EXERCISE DESCRIPTION: Copy every line of the records below where the word "have" occurs.

PROVIDED ENTRIES:

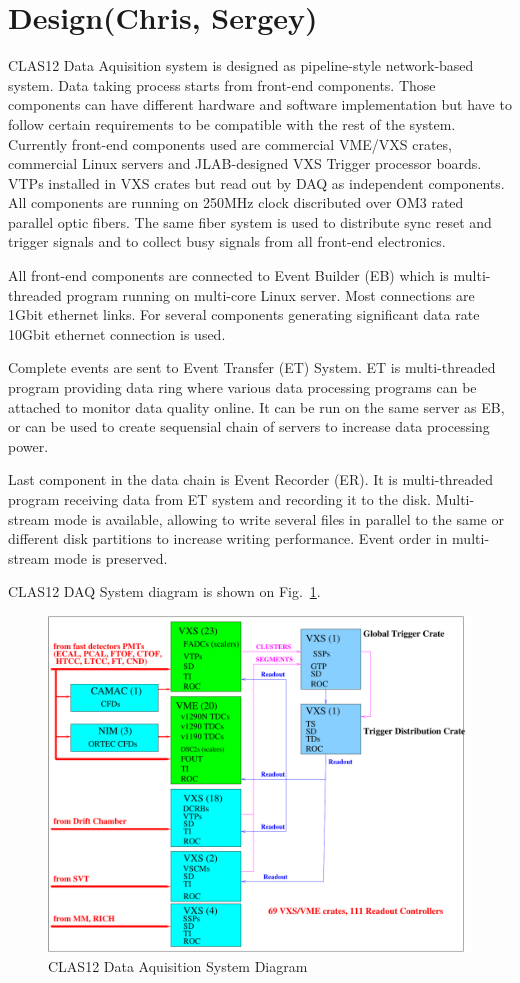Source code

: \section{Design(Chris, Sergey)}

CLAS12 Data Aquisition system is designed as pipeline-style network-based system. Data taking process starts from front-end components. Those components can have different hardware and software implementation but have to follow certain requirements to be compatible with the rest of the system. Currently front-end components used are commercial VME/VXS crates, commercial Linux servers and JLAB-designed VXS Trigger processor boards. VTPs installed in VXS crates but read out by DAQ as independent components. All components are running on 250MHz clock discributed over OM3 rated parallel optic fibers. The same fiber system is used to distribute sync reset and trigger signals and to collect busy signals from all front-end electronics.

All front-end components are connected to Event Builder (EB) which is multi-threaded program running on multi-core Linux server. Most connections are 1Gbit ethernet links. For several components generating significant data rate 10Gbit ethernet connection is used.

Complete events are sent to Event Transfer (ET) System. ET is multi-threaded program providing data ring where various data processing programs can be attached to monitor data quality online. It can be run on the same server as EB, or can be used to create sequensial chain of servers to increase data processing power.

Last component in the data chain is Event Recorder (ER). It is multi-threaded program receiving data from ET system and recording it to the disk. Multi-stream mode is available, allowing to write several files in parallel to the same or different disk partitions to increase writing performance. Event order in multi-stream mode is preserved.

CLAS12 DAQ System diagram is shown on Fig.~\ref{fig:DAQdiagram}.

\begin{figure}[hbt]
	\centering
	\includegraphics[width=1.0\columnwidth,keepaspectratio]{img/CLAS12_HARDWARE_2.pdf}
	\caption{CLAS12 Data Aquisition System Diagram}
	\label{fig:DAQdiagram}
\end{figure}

* * *

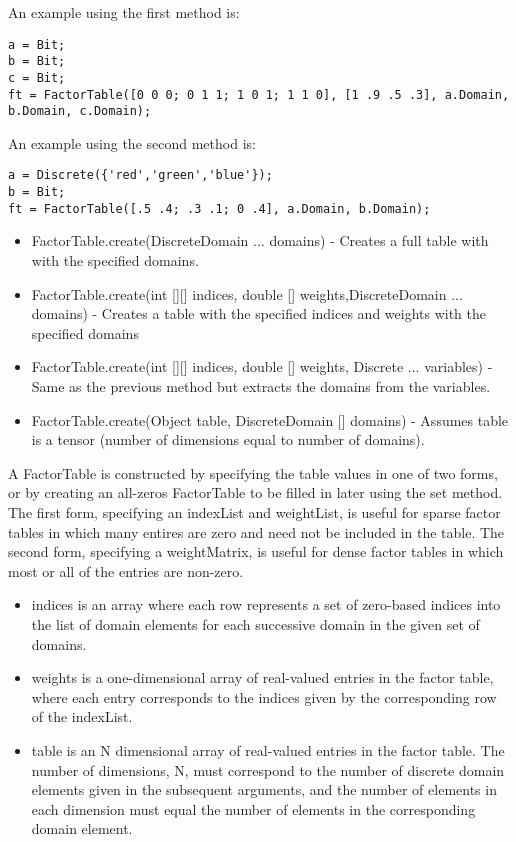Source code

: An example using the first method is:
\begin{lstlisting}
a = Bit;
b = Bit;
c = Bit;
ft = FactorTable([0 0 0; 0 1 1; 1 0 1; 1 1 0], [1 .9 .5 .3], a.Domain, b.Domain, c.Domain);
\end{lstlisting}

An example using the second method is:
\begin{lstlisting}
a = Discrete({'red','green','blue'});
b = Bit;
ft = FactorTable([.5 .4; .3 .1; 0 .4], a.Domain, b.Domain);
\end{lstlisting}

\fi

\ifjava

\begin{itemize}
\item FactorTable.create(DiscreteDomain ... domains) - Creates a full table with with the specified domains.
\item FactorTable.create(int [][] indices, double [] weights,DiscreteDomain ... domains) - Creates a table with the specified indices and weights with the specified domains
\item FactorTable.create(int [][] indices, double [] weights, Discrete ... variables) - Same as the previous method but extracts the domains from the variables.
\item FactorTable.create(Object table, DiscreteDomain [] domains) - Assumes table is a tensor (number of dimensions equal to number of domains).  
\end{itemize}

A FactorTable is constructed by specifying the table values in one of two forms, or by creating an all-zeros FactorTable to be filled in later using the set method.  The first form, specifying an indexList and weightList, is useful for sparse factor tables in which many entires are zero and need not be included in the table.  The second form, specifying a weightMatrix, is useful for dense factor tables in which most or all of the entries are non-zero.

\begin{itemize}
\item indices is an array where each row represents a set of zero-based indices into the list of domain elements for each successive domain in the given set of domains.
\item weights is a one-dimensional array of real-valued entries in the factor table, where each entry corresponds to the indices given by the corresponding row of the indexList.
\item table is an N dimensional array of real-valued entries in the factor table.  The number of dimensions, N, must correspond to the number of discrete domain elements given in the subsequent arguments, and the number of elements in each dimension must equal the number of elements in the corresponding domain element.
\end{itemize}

...

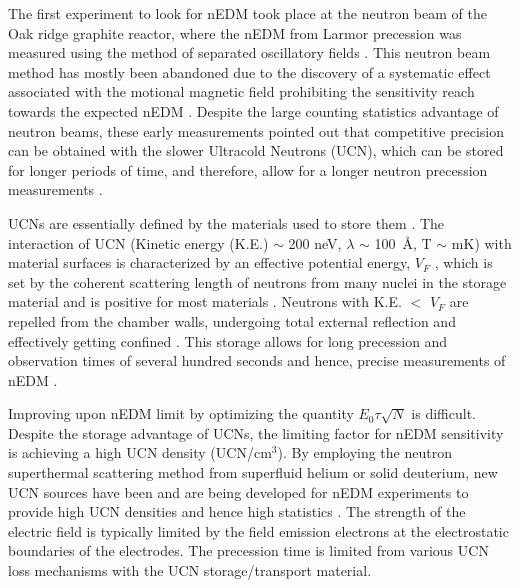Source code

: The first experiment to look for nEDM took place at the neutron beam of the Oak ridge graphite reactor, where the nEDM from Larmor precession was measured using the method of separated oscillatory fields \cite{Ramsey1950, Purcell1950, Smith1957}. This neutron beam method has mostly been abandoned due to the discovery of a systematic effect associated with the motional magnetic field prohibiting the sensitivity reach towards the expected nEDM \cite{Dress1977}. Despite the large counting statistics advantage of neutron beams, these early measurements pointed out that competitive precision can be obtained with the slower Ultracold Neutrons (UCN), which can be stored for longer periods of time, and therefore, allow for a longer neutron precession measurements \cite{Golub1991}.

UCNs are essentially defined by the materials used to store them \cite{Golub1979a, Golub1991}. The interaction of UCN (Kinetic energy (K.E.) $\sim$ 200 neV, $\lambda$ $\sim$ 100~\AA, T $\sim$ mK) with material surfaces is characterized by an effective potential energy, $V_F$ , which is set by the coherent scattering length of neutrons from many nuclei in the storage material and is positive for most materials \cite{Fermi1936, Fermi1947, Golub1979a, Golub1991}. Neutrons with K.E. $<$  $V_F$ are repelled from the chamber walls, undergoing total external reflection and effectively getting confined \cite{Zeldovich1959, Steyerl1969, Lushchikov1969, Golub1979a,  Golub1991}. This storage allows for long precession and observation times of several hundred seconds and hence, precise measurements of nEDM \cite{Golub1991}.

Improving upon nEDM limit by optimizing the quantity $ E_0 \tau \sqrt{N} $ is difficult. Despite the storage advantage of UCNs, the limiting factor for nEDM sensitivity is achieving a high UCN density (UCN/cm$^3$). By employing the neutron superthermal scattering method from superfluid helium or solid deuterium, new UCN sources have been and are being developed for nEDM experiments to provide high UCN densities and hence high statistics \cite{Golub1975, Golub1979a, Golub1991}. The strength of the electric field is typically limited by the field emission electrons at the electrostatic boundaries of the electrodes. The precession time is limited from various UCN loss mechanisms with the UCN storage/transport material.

EXPECTED OUTPUT:
CLAS12 Data Aquisition system is designed as pipeline-style network-based system. Data taking process starts from front-end components. Those components can have different hardware and software implementation but have to follow certain requirements to be compatible with the rest of the system. Currently front-end components used are commercial VME/VXS crates, commercial Linux servers and JLAB-designed VXS Trigger processor boards. VTPs installed in VXS crates but read out by DAQ as independent components. All components are running on 250MHz clock discributed over OM3 rated parallel optic fibers. The same fiber system is used to distribute sync reset and trigger signals and to collect busy signals from all front-end electronics.
Improving upon nEDM limit by optimizing the quantity $ E_0 \tau \sqrt{N} $ is difficult. Despite the storage advantage of UCNs, the limiting factor for nEDM sensitivity is achieving a high UCN density (UCN/cm$^3$). By employing the neutron superthermal scattering method from superfluid helium or solid deuterium, new UCN sources have been and are being developed for nEDM experiments to provide high UCN densities and hence high statistics \cite{Golub1975, Golub1979a, Golub1991}. The strength of the electric field is typically limited by the field emission electrons at the electrostatic boundaries of the electrodes. The precession time is limited from various UCN loss mechanisms with the UCN storage/transport material.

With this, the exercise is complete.